By sheer coincidence my wife and I have had personal contact with three of the drivers remembered in the current edition of Motor Sport.
Mark Donohue was the first. He was due at Silverstone for the F1 Drivers’ Forum the Marshals’ Club (BMMC) had arranged for the 1975 British GP marshals. Two hours in his company soon showed us why he was known as “Cap’n Nice” in US motor sport.
He quietly corrected my slightly disparaging comments on “roundy-roundy” NASCAR racing. “NASCAR is all about entertainment,” he explained. “If drivers turn up and Bill France tells them they are racing on the rims, no tyres, they’re racing on the rims – ‘cos Mr France knows what puts bums on seats and that pays our wages”.
Paul Newman was next, at the last F1 GP around the streets of Detroit. My wife and I attended as visiting officials. I got to ‘shadow’ the Chief Steward, during which time I was introduced to Mr Newman, who was racing in Trans-Am at the time. As mentioned in the article, he is not a film star when he is racing and likes just to get on with it. For me, it was a great pleasure.
Roland Ratzenberger’s girlfriend was next, on a flight from Chicago. This was not such a happy experience. She was sitting across the aisle from us and seemed to want to engage us in conversation. Once she learned we were involved in motor sport, we got a lengthy discourse on the aftermath of Roland’s death. It was not that long after Roland’s accident and she was clearly still grief-stricken.

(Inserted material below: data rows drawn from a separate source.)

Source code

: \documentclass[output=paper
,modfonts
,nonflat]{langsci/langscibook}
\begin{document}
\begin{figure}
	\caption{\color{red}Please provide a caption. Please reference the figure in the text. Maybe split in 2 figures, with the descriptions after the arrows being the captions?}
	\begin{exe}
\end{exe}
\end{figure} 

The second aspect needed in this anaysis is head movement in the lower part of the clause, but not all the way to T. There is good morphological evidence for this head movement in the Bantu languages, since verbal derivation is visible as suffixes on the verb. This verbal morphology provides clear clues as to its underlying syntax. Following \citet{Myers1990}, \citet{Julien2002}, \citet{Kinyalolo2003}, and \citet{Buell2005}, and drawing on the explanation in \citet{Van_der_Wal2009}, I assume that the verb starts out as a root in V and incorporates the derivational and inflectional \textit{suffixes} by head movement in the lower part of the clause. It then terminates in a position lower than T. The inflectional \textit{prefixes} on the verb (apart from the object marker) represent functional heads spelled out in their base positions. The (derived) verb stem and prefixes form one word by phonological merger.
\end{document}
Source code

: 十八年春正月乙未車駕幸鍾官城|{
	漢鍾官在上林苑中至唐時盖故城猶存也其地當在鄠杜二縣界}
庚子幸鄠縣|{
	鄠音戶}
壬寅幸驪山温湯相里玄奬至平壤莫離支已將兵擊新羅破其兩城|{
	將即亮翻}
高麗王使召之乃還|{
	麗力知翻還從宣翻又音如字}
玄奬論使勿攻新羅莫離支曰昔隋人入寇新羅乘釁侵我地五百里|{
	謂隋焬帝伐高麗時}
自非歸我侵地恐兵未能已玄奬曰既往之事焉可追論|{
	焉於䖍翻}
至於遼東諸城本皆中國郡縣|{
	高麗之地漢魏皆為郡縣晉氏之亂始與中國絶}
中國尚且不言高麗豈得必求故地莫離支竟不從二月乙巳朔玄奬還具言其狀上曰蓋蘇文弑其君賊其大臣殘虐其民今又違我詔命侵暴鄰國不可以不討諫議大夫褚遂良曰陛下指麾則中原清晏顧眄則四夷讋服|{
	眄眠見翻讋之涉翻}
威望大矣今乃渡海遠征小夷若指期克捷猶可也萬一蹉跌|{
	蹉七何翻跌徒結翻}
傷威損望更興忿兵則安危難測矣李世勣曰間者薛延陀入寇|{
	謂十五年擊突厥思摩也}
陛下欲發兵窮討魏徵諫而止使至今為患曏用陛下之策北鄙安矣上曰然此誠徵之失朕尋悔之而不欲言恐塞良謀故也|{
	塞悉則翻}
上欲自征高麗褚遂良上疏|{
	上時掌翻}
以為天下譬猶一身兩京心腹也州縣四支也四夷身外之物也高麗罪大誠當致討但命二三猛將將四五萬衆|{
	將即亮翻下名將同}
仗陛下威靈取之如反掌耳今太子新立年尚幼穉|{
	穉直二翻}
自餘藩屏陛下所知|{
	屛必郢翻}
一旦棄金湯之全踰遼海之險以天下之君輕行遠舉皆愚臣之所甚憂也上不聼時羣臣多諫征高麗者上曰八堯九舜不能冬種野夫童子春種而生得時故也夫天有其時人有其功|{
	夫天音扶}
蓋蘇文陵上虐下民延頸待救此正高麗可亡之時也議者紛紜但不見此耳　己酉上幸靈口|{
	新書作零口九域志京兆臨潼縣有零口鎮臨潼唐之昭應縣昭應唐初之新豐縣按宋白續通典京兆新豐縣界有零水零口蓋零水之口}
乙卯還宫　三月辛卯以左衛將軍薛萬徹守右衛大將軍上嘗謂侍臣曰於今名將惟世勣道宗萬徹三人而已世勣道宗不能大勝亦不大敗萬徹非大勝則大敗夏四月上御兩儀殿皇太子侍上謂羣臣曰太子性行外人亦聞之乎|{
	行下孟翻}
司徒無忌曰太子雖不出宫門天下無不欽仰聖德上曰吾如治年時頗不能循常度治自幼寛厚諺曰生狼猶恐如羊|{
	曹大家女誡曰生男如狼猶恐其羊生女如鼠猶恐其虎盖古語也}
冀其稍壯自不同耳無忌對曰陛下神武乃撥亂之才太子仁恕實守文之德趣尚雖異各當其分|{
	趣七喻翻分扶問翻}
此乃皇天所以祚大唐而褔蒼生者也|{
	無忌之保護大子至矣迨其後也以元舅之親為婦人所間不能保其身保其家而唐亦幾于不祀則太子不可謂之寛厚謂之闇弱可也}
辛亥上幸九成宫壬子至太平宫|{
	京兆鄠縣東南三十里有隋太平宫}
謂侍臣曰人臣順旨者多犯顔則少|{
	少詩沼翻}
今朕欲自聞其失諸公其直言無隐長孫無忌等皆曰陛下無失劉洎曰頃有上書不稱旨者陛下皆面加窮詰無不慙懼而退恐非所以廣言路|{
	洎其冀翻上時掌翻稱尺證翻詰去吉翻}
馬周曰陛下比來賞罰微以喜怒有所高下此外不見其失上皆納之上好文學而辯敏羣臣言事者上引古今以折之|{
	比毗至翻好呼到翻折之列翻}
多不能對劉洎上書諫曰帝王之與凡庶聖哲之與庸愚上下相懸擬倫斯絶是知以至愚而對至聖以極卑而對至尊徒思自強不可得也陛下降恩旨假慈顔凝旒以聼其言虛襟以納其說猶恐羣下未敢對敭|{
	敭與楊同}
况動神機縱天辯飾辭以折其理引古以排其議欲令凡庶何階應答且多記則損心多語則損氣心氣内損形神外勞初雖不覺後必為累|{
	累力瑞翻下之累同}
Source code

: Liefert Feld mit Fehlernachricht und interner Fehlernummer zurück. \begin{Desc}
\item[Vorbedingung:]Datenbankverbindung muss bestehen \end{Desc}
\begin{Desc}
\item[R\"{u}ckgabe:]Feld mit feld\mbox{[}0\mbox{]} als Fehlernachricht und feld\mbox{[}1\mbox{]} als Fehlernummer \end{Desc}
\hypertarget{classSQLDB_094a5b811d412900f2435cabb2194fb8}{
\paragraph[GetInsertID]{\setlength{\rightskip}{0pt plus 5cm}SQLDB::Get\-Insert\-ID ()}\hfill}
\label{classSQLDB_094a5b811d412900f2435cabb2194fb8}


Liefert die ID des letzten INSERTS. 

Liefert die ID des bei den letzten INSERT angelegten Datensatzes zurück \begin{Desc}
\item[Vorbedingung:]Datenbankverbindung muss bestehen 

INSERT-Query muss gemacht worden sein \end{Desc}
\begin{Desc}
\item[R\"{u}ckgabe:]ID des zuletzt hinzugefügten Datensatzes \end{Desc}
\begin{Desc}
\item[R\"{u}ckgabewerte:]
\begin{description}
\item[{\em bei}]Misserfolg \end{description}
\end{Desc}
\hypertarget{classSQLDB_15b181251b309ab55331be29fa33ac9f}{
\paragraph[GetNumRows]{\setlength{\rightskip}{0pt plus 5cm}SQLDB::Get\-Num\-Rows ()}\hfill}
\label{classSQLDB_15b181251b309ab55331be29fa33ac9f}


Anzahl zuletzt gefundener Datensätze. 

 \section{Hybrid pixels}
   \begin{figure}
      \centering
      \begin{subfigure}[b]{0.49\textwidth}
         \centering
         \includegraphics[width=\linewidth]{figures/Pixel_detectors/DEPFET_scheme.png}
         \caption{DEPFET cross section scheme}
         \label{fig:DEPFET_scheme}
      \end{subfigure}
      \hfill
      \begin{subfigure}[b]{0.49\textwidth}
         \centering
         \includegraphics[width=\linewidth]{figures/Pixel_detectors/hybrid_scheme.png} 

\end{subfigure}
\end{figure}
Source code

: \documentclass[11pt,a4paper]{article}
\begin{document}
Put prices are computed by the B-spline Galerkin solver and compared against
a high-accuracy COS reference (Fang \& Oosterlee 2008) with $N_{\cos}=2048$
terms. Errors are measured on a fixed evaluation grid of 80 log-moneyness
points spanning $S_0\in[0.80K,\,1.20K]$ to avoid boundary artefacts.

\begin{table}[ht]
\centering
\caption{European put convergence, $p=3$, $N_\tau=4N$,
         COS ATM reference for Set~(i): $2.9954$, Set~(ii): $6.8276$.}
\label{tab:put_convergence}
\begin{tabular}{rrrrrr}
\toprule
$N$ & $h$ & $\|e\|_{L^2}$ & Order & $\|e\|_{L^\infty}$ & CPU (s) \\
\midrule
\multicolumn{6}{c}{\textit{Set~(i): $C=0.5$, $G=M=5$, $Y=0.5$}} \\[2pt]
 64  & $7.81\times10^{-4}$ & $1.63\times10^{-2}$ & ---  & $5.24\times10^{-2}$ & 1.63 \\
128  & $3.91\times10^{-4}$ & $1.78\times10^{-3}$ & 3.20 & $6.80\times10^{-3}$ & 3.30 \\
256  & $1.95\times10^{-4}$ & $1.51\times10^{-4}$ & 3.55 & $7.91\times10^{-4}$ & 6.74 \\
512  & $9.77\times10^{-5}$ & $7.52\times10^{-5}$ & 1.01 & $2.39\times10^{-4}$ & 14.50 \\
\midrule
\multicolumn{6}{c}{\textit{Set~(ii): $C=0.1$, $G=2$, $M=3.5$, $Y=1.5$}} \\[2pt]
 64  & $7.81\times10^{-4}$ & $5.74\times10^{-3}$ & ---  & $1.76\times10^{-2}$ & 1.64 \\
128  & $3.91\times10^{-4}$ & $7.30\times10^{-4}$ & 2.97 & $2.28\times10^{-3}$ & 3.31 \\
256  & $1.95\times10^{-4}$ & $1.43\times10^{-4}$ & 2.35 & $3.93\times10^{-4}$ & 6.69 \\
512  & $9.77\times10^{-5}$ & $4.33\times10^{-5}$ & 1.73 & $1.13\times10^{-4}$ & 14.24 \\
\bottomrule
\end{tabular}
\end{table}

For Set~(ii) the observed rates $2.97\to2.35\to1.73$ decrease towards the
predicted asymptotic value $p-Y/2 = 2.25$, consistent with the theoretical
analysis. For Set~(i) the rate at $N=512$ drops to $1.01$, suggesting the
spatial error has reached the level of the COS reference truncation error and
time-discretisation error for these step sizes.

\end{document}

George Copeland, Wokingham
Really enjoyed reading the article on Paul Newman – The Racer and Adam Carolla’s collection. There is a Paul Newman car here in the UK which was driven by Rob Huff at last year’s Le Mans Classic – a 1989 Spice SE with a Chevy V8, which was originally a Spice works IMSA car, sold to Bob and Linda Lee and driven by Paul Newman and Michael Brockman at Watkins Glen at Road America in 1990.
He was also on the driver line up for the Daytona 24 Hours in February 1991 the following year but there’s no record of him actually driving. From the records it seems to be the only Group C/GTP car he actually raced, although happy to be proved wrong.
Richard Meins, Chiddingfold
I very much enjoyed your fine articles on Paul Newman in the May issue.
Back in 1979, I went along as a helper with the Dick Barbour Racing team at the Le Mans 24 Hours, and ended up at the signalling pits just after Mulsanne Corner, timing the cars from Saturday night until the end of the race.
What shone out was not just Paul Newman’s consistency – as good as Rolf Stommelen’s – but his speed. From the lap times, you just couldn’t tell who was driving.
Stephen Cansick, London
I enjoyed reading the feature on the UDT Lotus 19. How wonderful it will be to see this very historic car racing again.
When our family lived in Buxton in the early ’60s we went to Oulton Park whenever we could and your article reminded me of seeing this car twice, both times at the National Spring meeting.
In 1963 it was raced by Innes Ireland, who led for the first 10 laps before retiring. Jim Clark won in a Lotus 23. The following year our disappointment that Clark was a non-starter in the Lotus 30 turned to excitement when he took over George Pitt’s Lotus 19 and led all the way from Jack Sears in the Willment Cobra. My father took photos of the car in both years (below, left). I shall look out for the car at Shelsley in May some 55 years since I last saw it win.
Chris Beach, via email
In reference to the Estoril classics listing, Ian Fleming wrote the James Bond novels in Jamaica, not Portugal. But he did develop the plot for his first Bond novel, Casino Royale, from his experience gambling in the casino when he and his boss at British Naval Intelligence stayed in Estoril for a few days in 1941. Estoril and other parts of Portugal do feature prominently in the film version of one of the last Bond novels, On Her Majesty’s Secret Service, although Fleming had set those parts of the novel elsewhere.
Paul Falon, Ann Arbor, Michigan
On July 25 1921 a Duesenberg driven by Jimmy Murphy won the French Grand Prix at Le Mans.
On June 18 1967 an AAR Eagle driven by Dan Gurney won the Belgian Grand Prix at Spa-Francorchamps. I respectfully suggest that Penske was not the only American team to win a (world championship) grand prix!
Duncan Macnab, via email
Quite right – and apologies for the mistake; we meant to say Penske was the last American F1 team to win a GP. Ed
I am a lifelong supporter of motor sport, horse racing and cricket. F1 has become so predictable, I wondered in my simple way how it might be improved.
In horse racing they use handicapping, so why not in F1? If cars are so sensitive to weight, perhaps a system of penalties could be introduced quite cheaply?
I also think it would be a good idea to translate qualifying times into distances. What does 0.326sec look like at the speeds they cross the line?